Food and drink advertisements on video game live-streaming platforms (VGLSPs) such as Twitch are associated with a greater preference for and consumption of products high in fat, salt, and/or sugar (HFSS) among teenagers, according to research presented on May 12, 2024, at the 31st European Congress on Obesity in Venice, Italy.

The presentation by Rebecca Evans, University of Liverpool, United Kingdom, included findings from three recently published studies and a submitted randomized controlled trial. At the time of the research, the top VGLSPs globally were Twitch (with 77% of the market share by hours watched), YouTube Gaming (15%), and Facebook Gaming Live (7%).

“Endorsement deals for prominent streamers on Twitch can be worth many millions of dollars, and younger people, who are attractive to advertisers, are moving away from television to these more interactive forms of entertainment,” Evans said. “These deals involve collaborating with brands and promoting their products, including foods that are high in fats, salt, and/or sugar.”

To delve more deeply into the extent and consequences of VGLSP advertising for HFSS, the researchers first analyzed 52 hour-long Twitch videos uploaded to gaming platforms by three popular influencers. They found that food cues appeared at an average rate of 2.6 per hour, and the average duration of each cue was 20 minutes.

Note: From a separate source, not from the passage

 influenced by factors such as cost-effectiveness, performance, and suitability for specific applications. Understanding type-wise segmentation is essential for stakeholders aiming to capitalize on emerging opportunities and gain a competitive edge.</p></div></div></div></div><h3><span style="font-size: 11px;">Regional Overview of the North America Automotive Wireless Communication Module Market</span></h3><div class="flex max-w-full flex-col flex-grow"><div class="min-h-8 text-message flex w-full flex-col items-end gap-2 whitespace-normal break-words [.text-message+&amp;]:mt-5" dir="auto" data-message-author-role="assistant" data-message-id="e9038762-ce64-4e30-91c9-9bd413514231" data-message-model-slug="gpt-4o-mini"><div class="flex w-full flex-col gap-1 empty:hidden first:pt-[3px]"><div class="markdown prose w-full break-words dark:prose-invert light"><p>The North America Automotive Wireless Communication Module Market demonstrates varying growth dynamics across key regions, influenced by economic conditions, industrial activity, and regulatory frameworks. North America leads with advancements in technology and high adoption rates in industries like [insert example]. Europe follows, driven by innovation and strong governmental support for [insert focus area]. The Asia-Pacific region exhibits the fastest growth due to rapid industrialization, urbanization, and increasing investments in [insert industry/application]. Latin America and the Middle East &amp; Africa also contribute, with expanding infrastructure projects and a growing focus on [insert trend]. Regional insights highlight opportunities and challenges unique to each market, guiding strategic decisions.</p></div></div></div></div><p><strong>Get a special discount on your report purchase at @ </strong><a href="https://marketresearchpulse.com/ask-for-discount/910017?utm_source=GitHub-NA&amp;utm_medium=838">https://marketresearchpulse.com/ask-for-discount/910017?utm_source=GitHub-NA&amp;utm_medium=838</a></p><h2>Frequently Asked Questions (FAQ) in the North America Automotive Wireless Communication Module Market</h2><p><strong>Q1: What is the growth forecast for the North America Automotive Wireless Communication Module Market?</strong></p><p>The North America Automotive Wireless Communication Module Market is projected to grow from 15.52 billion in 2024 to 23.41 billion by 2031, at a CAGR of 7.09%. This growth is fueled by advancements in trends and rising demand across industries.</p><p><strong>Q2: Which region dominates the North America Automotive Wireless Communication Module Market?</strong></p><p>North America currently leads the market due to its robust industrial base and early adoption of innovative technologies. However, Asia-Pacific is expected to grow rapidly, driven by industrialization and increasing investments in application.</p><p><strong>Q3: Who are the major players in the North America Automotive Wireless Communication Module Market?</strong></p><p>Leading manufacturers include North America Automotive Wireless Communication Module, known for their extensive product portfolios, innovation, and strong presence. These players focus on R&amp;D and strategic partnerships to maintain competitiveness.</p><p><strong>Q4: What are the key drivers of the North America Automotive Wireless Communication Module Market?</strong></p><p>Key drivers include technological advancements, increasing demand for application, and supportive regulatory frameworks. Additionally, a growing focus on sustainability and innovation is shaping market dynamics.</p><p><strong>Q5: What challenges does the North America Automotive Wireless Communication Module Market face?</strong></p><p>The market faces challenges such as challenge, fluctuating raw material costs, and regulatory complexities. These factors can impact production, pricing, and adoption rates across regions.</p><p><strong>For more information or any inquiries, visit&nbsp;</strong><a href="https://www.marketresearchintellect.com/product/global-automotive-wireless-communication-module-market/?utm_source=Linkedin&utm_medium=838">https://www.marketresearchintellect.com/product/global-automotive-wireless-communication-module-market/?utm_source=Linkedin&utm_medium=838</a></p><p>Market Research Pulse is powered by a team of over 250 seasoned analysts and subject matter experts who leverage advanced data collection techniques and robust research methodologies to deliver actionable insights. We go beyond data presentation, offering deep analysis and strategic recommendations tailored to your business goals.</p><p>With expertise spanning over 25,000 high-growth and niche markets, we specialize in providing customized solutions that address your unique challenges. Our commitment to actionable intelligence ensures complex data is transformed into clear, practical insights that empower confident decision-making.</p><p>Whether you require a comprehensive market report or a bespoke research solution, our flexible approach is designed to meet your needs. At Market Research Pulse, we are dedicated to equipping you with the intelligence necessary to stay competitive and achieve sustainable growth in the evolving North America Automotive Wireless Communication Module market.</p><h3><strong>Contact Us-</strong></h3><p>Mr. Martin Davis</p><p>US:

Most cues (70.7%) were for branded HFSS (80.5%), led by energy drinks (62.4%). Most (97.7%) were not accompanied by an advertising disclosure. Most food cues were either product placement (44.0%) and looping banners (40.6%) or features such as tie-ins, logos, or offers. Notably, these forms of advertising are always visible on the video game screen, so viewers cannot skip over them or close them.

Next, the team did a systematic review and meta-analysis to assess the relationship between exposure to digital game-based or influencer food marketing with food-related outcomes. They found that young people were twice as likely to prefer foods displayed via digital game-based marketing, and that influencer and digital game-based marketing was associated with increased HFSS food consumption of about 37 additional calories in one sitting.

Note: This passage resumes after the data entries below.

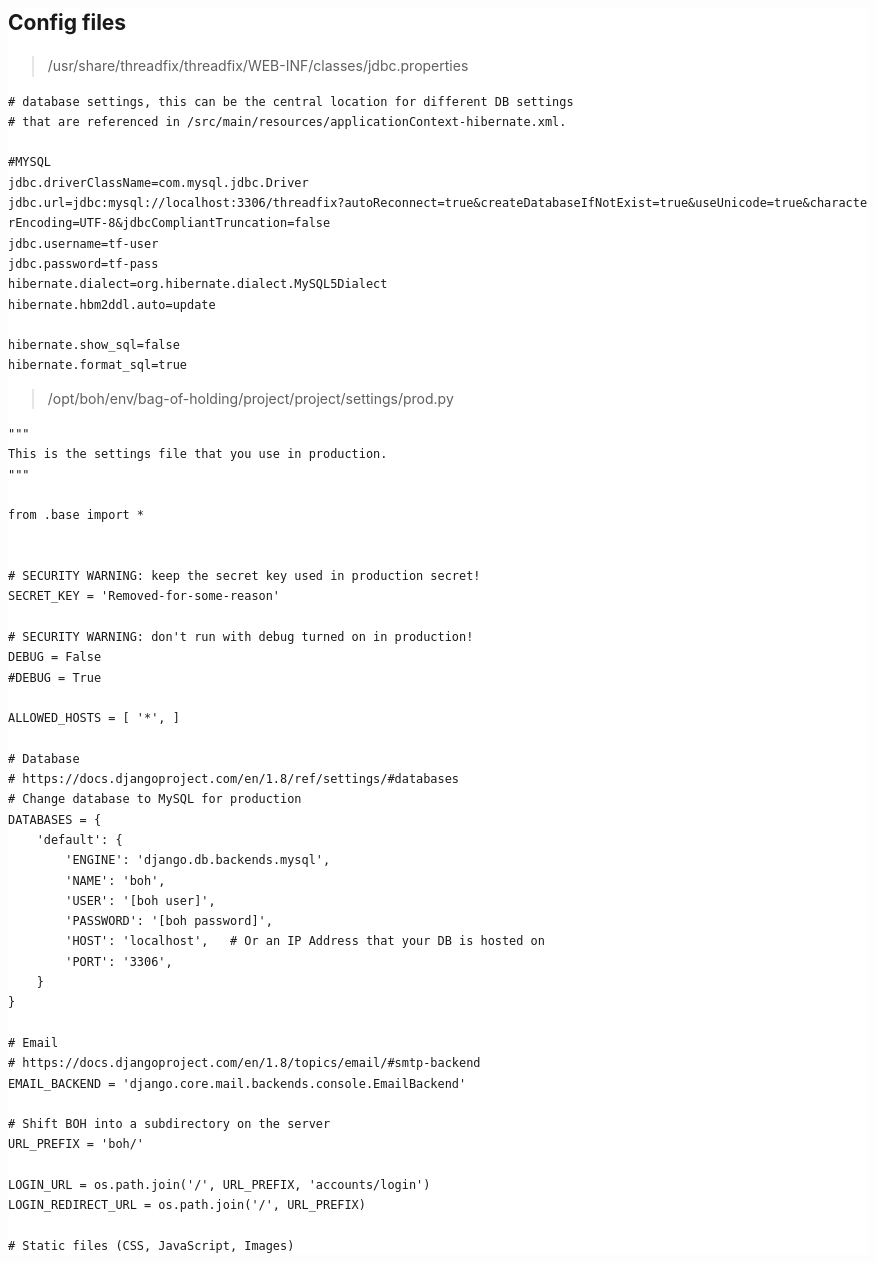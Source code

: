 ## Config files

> /usr/share/threadfix/threadfix/WEB-INF/classes/jdbc.properties

```
# database settings, this can be the central location for different DB settings
# that are referenced in /src/main/resources/applicationContext-hibernate.xml.

#MYSQL
jdbc.driverClassName=com.mysql.jdbc.Driver
jdbc.url=jdbc:mysql://localhost:3306/threadfix?autoReconnect=true&createDatabaseIfNotExist=true&useUnicode=true&characterEncoding=UTF-8&jdbcCompliantTruncation=false
jdbc.username=tf-user
jdbc.password=tf-pass
hibernate.dialect=org.hibernate.dialect.MySQL5Dialect
hibernate.hbm2ddl.auto=update

hibernate.show_sql=false
hibernate.format_sql=true
```

> /opt/boh/env/bag-of-holding/project/project/settings/prod.py

```
"""
This is the settings file that you use in production.
"""

from .base import *


# SECURITY WARNING: keep the secret key used in production secret!
SECRET_KEY = 'Removed-for-some-reason'

# SECURITY WARNING: don't run with debug turned on in production!
DEBUG = False
#DEBUG = True

ALLOWED_HOSTS = [ '*', ]

# Database
# https://docs.djangoproject.com/en/1.8/ref/settings/#databases
# Change database to MySQL for production
DATABASES = {
    'default': {
        'ENGINE': 'django.db.backends.mysql',
        'NAME': 'boh',
        'USER': '[boh user]',
        'PASSWORD': '[boh password]',
        'HOST': 'localhost',   # Or an IP Address that your DB is hosted on
        'PORT': '3306',
    }
}

# Email
# https://docs.djangoproject.com/en/1.8/topics/email/#smtp-backend
EMAIL_BACKEND = 'django.core.mail.backends.console.EmailBackend'

# Shift BOH into a subdirectory on the server
URL_PREFIX = 'boh/'

LOGIN_URL = os.path.join('/', URL_PREFIX, 'accounts/login')
LOGIN_REDIRECT_URL = os.path.join('/', URL_PREFIX)

# Static files (CSS, JavaScript, Images)
```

Researchers then surveyed 490 youngsters (mean age, 16.8 years; 70%, female) to explore associations between recall of food marketing of the top VGLSPs and food-related outcomes. Recall was associated with more positive attitudes towards HFSS foods and, in turn, the purchase and consumption of the marketed HFSS foods.

In addition, the researchers conducted a lab-based randomized controlled trial to explore associations between HFSS food marketing via a mock Twitch stream and subsequent snack intake. A total of 91 youngsters (average age, 18 years; 69% women) viewed the mock stream, which contained either an advertisement (an image overlaid on the video featuring a brand logo and product) for an HFSS food, or a non-branded food. They were then offered a snack. Acute exposure to HFSS food marketing was not associated with immediate consumption, but more habitual use of VGLSPs was associated with increased intake of the marketed snack.

The observational studies could not prove cause and effect, and may not be generalizable to all teens, the authors acknowledged. They also noted that some of the findings are based on self-report surveys, which can lead to recall bias and may have affected the results.

Nevertheless, Evans said, “The high level of exposure to digital marketing of unhealthy food could drive excess calorie consumption and weight gain, particularly in adolescents who are more susceptible to advertising. It is important that digital food marketing restrictions encompass innovative and emerging digital media such as VGLSPs.”

The research formed Evans’ PhD work, which is funded by the University of Liverpool. Evans and colleagues declared no conflicts of interest.